ACTIVITY: Going line by line through the records below, count those with the word "know" and give only the count.

RECORDS:
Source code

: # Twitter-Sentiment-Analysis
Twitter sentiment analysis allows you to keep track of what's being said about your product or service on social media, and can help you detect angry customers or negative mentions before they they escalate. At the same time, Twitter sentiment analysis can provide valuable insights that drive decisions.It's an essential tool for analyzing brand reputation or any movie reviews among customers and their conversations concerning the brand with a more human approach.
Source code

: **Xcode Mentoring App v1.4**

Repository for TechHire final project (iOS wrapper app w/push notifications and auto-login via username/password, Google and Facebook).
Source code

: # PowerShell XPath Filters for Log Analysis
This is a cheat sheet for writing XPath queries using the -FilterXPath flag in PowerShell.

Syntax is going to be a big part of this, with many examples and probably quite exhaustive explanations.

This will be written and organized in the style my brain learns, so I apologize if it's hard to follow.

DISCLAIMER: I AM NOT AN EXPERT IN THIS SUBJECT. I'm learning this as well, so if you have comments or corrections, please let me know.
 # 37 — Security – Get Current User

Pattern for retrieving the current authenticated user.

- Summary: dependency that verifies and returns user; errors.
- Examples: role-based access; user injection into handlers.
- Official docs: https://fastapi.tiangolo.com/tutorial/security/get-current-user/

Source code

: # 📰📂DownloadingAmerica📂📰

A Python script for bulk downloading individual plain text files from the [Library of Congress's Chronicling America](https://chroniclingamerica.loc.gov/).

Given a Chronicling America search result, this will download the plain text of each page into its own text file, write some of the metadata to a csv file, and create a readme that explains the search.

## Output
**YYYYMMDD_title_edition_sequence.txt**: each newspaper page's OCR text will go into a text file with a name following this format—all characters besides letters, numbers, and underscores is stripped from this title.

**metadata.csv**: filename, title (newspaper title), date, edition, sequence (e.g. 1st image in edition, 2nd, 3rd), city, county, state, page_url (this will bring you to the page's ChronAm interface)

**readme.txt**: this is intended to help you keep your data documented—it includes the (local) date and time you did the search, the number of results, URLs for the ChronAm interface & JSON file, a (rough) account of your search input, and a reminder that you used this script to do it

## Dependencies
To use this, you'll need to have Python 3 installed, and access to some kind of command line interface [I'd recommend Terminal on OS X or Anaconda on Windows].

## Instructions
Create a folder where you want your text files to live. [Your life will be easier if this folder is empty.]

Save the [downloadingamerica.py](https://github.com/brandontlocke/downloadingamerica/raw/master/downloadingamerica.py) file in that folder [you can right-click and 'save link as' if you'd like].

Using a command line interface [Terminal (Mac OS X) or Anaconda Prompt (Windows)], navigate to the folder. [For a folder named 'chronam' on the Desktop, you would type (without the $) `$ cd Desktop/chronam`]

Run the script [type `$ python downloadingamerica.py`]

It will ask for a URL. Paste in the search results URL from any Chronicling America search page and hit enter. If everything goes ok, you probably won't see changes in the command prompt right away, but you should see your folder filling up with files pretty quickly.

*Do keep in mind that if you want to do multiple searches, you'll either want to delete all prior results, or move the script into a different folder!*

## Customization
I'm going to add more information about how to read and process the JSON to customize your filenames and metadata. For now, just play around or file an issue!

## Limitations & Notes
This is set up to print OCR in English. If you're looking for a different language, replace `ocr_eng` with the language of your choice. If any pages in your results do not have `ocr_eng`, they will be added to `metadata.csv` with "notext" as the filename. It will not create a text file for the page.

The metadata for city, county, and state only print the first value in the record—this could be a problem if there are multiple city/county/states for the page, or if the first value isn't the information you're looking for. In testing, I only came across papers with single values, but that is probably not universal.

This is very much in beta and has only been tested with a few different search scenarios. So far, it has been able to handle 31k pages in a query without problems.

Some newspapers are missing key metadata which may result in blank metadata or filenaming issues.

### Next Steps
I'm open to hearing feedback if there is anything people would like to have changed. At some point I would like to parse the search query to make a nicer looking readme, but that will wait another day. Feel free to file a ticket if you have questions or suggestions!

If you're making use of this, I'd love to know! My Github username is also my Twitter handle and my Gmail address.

--

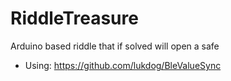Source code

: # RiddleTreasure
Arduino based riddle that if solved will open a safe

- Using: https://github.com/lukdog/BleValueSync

WRITTEN RESPONSE: 2